As parents have watched their children’s web use sky rocket in recent years with the constant use of SmartPhones, Facebook, Twitter, etc., many are voicing concern over privacy and feel at a loss on how to keep tabs on what their teens are doing online. Time magazine reports about a Pew Research Center’s Internet and American Life Project findings that suggests a whopping 72% of parents are worried that their kids are interacting with strangers online and putting things out there that can hurt their future employment or academic careers.
It makes sense parents are worried about their kid’s online reputation becoming a problem in the future when it was recently reported that college admissions officers do a good deal of online research on prospective students, including analyzing their Facebook accounts. What your child posts about at age 15 may become a deciding factor in whether they are admitted to the colleges they apply for.

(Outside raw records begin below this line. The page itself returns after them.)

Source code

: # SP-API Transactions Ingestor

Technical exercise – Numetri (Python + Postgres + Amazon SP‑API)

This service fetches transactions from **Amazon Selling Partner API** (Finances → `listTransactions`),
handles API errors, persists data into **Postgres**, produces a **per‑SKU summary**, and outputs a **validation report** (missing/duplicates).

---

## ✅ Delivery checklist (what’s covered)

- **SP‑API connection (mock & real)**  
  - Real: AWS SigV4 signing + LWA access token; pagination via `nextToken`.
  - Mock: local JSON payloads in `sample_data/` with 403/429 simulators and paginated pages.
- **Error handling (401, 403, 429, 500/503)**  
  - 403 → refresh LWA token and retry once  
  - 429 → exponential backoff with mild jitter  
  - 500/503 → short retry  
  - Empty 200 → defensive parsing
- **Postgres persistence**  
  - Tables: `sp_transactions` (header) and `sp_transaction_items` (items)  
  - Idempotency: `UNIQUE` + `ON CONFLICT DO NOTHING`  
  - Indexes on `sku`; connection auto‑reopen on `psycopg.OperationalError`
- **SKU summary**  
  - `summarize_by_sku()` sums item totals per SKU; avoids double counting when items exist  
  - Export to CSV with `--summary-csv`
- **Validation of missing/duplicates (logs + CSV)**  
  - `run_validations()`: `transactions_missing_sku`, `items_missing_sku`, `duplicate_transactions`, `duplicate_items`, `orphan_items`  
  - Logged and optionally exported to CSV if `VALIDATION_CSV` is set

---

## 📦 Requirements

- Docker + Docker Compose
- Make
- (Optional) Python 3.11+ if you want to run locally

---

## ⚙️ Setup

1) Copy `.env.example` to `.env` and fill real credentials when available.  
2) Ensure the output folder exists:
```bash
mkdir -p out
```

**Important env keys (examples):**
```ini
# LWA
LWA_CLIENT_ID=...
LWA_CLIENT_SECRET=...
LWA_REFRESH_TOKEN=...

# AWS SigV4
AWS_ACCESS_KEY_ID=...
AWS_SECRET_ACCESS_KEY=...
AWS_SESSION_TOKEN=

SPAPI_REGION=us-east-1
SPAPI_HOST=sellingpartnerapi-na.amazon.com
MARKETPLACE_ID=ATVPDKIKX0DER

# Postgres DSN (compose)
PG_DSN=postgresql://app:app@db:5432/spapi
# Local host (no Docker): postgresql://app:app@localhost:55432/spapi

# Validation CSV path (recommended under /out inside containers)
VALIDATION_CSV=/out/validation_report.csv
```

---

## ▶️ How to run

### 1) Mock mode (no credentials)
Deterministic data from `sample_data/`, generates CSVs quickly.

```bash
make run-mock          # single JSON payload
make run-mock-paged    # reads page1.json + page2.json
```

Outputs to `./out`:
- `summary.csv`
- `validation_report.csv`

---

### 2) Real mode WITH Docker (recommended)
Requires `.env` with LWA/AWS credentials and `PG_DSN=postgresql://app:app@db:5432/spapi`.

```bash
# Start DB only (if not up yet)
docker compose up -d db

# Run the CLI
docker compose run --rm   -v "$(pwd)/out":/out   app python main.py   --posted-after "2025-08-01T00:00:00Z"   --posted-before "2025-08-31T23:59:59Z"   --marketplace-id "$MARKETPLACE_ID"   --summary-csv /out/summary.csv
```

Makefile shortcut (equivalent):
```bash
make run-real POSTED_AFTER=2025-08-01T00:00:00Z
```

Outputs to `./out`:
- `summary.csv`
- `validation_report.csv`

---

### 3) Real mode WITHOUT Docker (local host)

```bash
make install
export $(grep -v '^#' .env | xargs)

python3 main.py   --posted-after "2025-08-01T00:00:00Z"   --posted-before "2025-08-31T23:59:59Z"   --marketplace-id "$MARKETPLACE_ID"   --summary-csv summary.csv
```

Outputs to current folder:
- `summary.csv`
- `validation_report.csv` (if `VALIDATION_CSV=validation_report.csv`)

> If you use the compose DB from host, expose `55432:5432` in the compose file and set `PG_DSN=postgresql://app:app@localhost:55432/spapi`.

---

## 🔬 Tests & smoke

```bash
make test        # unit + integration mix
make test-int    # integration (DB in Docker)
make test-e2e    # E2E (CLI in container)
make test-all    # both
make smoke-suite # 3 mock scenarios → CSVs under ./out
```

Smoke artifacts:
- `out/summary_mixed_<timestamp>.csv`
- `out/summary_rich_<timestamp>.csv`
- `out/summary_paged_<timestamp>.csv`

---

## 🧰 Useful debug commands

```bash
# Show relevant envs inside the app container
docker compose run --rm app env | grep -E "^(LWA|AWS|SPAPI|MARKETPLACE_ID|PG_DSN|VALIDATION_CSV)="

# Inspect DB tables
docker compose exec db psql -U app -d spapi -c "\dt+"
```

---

Interestingly, though the majority of parents show concern over their child’s online privacy, only 39% report helping their teen turn on privacy settings on various websites.
But maybe parents are keeping tabs in a different way. About 80% of parents say they have “friended” their children on Facebook, whether their teens liked it or not. One 14-year-old boy involved in the survey voiced his dismay of interacting with his parents on Facebook saying, “The day my father gets on Facebook is the day I’ll be out of Facebook.” But other teens involved in the report say co-habiting with parents on Facebook is no big deal and actually kind of cool.
What do you think of the new survey that reveals the majority of parents are worried about their teen’s online privacy and future implications from their social media use?
What steps have you taken to keep your teens in check online?